▸ **RAW DATA**

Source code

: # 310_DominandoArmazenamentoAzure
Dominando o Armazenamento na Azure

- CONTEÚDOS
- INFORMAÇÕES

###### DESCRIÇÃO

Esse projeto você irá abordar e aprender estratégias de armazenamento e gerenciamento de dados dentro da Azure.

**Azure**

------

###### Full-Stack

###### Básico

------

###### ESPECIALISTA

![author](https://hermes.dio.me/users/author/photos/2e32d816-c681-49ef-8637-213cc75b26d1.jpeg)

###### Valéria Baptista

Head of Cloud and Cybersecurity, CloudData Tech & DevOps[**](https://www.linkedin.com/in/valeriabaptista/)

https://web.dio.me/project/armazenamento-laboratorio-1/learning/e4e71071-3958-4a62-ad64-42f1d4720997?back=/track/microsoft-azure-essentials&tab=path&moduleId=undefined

▸ **TASK DESCRIPTION**
Exactly as written, please output every entry.

▸ **SOLVED PROBLEM**
Source code

: # 310_DominandoArmazenamentoAzure
Dominando o Armazenamento na Azure

- CONTEÚDOS
- INFORMAÇÕES

###### DESCRIÇÃO

Esse projeto você irá abordar e aprender estratégias de armazenamento e gerenciamento de dados dentro da Azure.

**Azure**

------

###### Full-Stack

###### Básico

------

###### ESPECIALISTA

![author](https://hermes.dio.me/users/author/photos/2e32d816-c681-49ef-8637-213cc75b26d1.jpeg)

###### Valéria Baptista

Head of Cloud and Cybersecurity, CloudData Tech & DevOps[**](https://www.linkedin.com/in/valeriabaptista/)

https://web.dio.me/project/armazenamento-laboratorio-1/learning/e4e71071-3958-4a62-ad64-42f1d4720997?back=/track/microsoft-azure-essentials&tab=path&moduleId=undefined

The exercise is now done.